Oxygen tank vs. compressor question

My friend’s mother is in a nursing home and recently had to start using oxygen. In her room is an oxygen compressor that runs on electricity. This has a long tube that eventully runs into her nose, and that’s the source of oxygen she uses while she’s in her room.

When she’s moving around the place – to the dining room, etc. – she has an oxygen tank that she moves around with her. Same arrangement with the tubes, but she’s mobile.

This may sound like a very dumb question, but – what does the compressor do? Does it actually manufacture oxygen? Or does it just contain oxygen and pump it out? If it just contains oxygen, how is that different in principle from just using an oxygen tank?

Tha compressor makes a noise, so I assume it must be doing something, but I just don’t know what.

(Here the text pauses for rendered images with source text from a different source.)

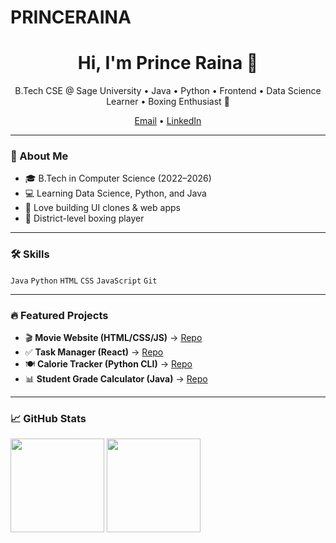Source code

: # PRINCERAINA
<h1 align="center">Hi, I'm Prince Raina 👋</h1>

<p align="center">
  B.Tech CSE @ Sage University • Java • Python • Frontend • Data Science Learner • Boxing Enthusiast 🥊
</p>

<p align="center">
  <a href="mailto:princeraina730@gmail.com">Email</a> •
  <a href="https://www.linkedin.com/in/prince-raina-87b55b215">LinkedIn</a>
</p>

---

### 🚀 About Me
- 🎓 B.Tech in Computer Science (2022–2026)  
- 💻 Learning Data Science, Python, and Java  
- 🎨 Love building UI clones & web apps  
- 🥊 District-level boxing player  

---

### 🛠️ Skills
`Java` `Python` `HTML` `CSS` `JavaScript` `Git`

---

### 🔥 Featured Projects
- 🎬 **Movie Website (HTML/CSS/JS)** → [Repo](https://github.com/PRINCERAINA/movie-website)  
- ✅ **Task Manager (React)** → [Repo](https://github.com/PRINCERAINA/react-task-manager)  
- 🍽️ **Calorie Tracker (Python CLI)** → [Repo](https://github.com/PRINCERAINA/calorie-tracker-cli)  
- 📊 **Student Grade Calculator (Java)** → [Repo](https://github.com/PRINCERAINA/student-grade-calculator-java)  

---

### 📈 GitHub Stats
<p>
  <img src="https://github-readme-stats.vercel.app/api?username=PRINCERAINA&show_icons=true" height="150" />
  <img src="https://github-readme-streak-stats.herokuapp.com/?user=PRINCERAINA" height="150" />
</p>
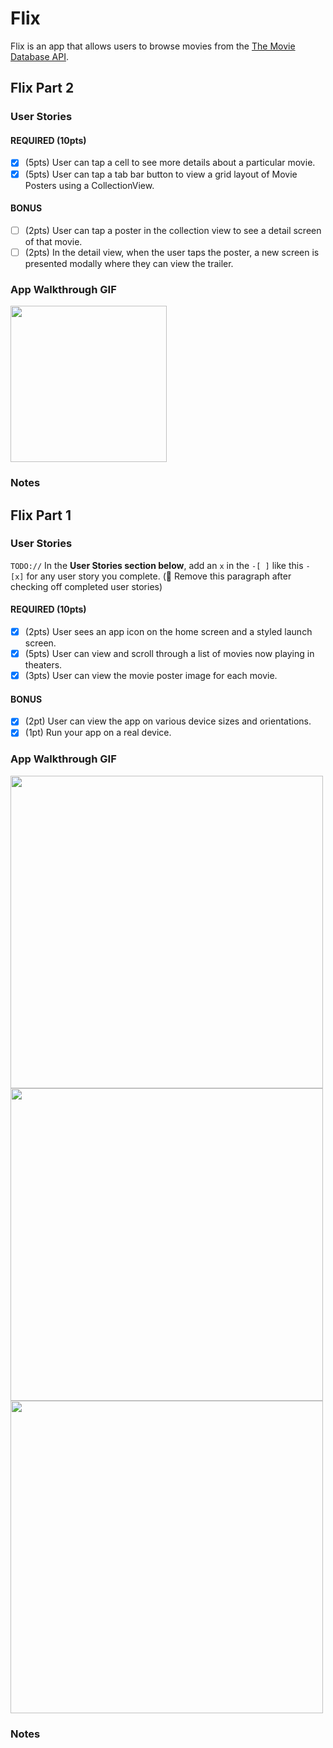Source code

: # Flix

Flix is an app that allows users to browse movies from the [The Movie Database API](http://docs.themoviedb.apiary.io/#).

## Flix Part 2

### User Stories

#### REQUIRED (10pts)
- [x] (5pts) User can tap a cell to see more details about a particular movie.
- [x] (5pts) User can tap a tab bar button to view a grid layout of Movie Posters using a CollectionView.

#### BONUS
- [ ] (2pts) User can tap a poster in the collection view to see a detail screen of that movie.
- [ ] (2pts) In the detail view, when the user taps the poster, a new screen is presented modally where they can view the trailer.

### App Walkthrough GIF


<img src="https://user-images.githubusercontent.com/96798414/190928001-576f600d-a049-4307-9d46-7eb0f6446edb.gif" width=250>

### Notes

## Flix Part 1

### User Stories
`TODO://` In the **User Stories section below**, add an `x` in the `-[ ]` like this `- [x]` for any user story you complete. (🚫 Remove this paragraph after checking off completed user stories)

#### REQUIRED (10pts)
- [x] (2pts) User sees an app icon on the home screen and a styled launch screen.
- [x] (5pts) User can view and scroll through a list of movies now playing in theaters.
- [x] (3pts) User can view the movie poster image for each movie.

#### BONUS
- [x] (2pt) User can view the app on various device sizes and orientations.
- [x] (1pt) Run your app on a real device.

### App Walkthrough GIF

<div display: inline-block> 
  <img src="https://user-images.githubusercontent.com/96798414/189764832-e12ca848-6719-4db7-ba38-cda008a1fc2a.gif" height=500>
  <img src="https://user-images.githubusercontent.com/96798414/190028674-74f6a085-27b9-4db5-9656-822c3e666c63.gif" height=500>
  <img src="https://user-images.githubusercontent.com/96798414/190030366-9b534037-acbe-49a7-a84f-298bd2790b09.gif" height=500>

</div>



### Notes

The tank, on the other hand, it totally silent, as you’d expect, it’s just oxygen under pressure with a valve on it.

I’d hazard a guess she’s on some sort of CPAP or BiPAP arrangement when she’s in her room, and switches over to plain ol’ oxygen when mobile.

The difference is that CPAP/BiPAP pressurizes the airway a bit (It’s most commonly used as a way to manage obstructive sleep apnea) and the plain oxygen doesn’t pressurize the airway.

It concentrates oxygen from the air by removing nitrogen. Some info.

Interesting technology.

Can something like that be used in conjunction with automotive emissions to burn fuel more cleanly and reduce NOx?

A 5 liter/min machine is standard and costs about $1000. A 4 liter engine at 4000 RPM would take in about 8000 lpm of air, or 1600 liters O2, so it’d be adding about 5/1600 or increasing the O2 by 0.3%. Not enough to matter I suspect.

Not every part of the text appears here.